Coronavirus, a Milano quasi la metà dei nuovi positivi ha meno di 24 anni. L’Ats: «In città più attenti che in vacanza»

Negli ultimi due mesi, in Lombardia, l’età media dei contagi è scesa di 22 anni

Sono stati 174 i nuovi casi di Coronavirus individuati ieri, 21 agosto, dalla Regione Lombardia. Di questi 54 solo nella provincia di Milano. Stando a quanto riportato dall’Ats del capoluogo lombardo, quasi la metà ha meno di 24: segno ulteriore di un’età media sempre più bassa nelle persone contagiate.

3 dei contagiati hanno meno di 18 anni, e altri 20 tra 18 e 24. Discorso simile a livello regionale: in soli due mesi l’età media dei contagi è crollata di 22 anni (da 64 a 42). Su 174 diagnosi ieri, 64 sono under 24 (il 36,7%). Altri 58 positivi hanno un’età tra i 24 e i 49 anni, mentre gli anziani over 65 erano ieri 23.

Le cose non vanno bene da diverse settimane. «Oltre un terzo dei casi che stiamo registrando in città sono giovani che hanno meno di 30 anni», ha spiegato a Repubblica Marino Faccini, alla guida del servizio di Malattie infettive all’Ats di Milano. «L’infezione avviene spesso in vacanza, all’estero e in località italiane come la Sardegna», ha aggiunto Faccini. «L’impressione è che, in città, si tenda ad avere dei comportamenti rispettosi delle norme anti-contagio, anche grazie all’attenzione della collettività. Ma che poi questi comportamenti prudenti non siano più adottati quando si è in vacanza».
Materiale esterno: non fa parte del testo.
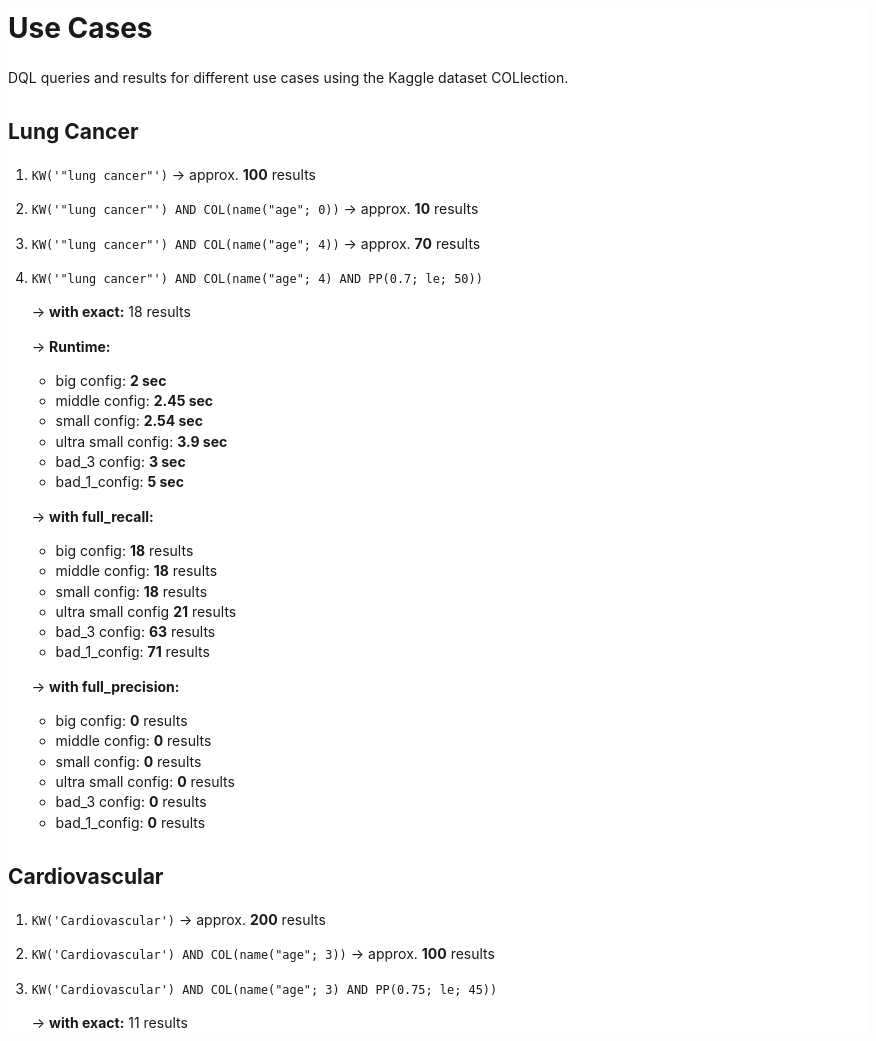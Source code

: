 # Use Cases

DQL queries and results for different use cases using the Kaggle dataset COLlection.

## Lung Cancer

1. `KW('"lung cancer"')`
   → approx. **100** results

2. `KW('"lung cancer"') AND COL(name("age"; 0))`
   → approx. **10** results

3. `KW('"lung cancer"') AND COL(name("age"; 4))`
   → approx. **70** results

4. `KW('"lung cancer"') AND COL(name("age"; 4) AND PP(0.7; le; 50))`

   → **with exact:** 18 results

   → **Runtime:**
      - big config: **2 sec**
      - middle config: **2.45 sec**
      - small config: **2.54 sec**
      - ultra small config: **3.9 sec**
      - bad_3 config: **3 sec**
      - bad_1_config: **5 sec**

   → **with full_recall:**
      - big config: **18** results
      - middle config: **18** results
      - small config: **18** results
      - ultra small config **21** results
      - bad_3 config: **63** results
      - bad_1_config: **71** results

   → **with full_precision:**
      - big config: **0** results
      - middle config: **0** results
      - small config: **0** results
      - ultra small config: **0** results
      - bad_3 config: **0** results
      - bad_1_config: **0** results

## Cardiovascular

1. `KW('Cardiovascular')`
   → approx. **200** results

2. `KW('Cardiovascular') AND COL(name("age"; 3))`
   → approx. **100** results

3. `KW('Cardiovascular') AND COL(name("age"; 3) AND PP(0.75; le; 45))`

   → **with exact:** 11 results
Vittorio Demicheli, direttore sanitario dell’Ats e componente della cabina di monitoraggio nazionale, ha dichiarato che «i dati sono indicativi di un cambio di comportamento da parte dei più giovani che è rischioso. Tanto che – ha aggiunto – è molto difficile riuscire a dire cosa accadrà di qui alle prossime tre settimane, quando si arriverà a metà settembre». Intanto, anche la situazione delle terapie intensive si va modificando: l’età media è ora di 57 anni (contro i 60 di una settimana fa) e il più giovane è un 17enne della Bergamasca ricoverato al Policlinico.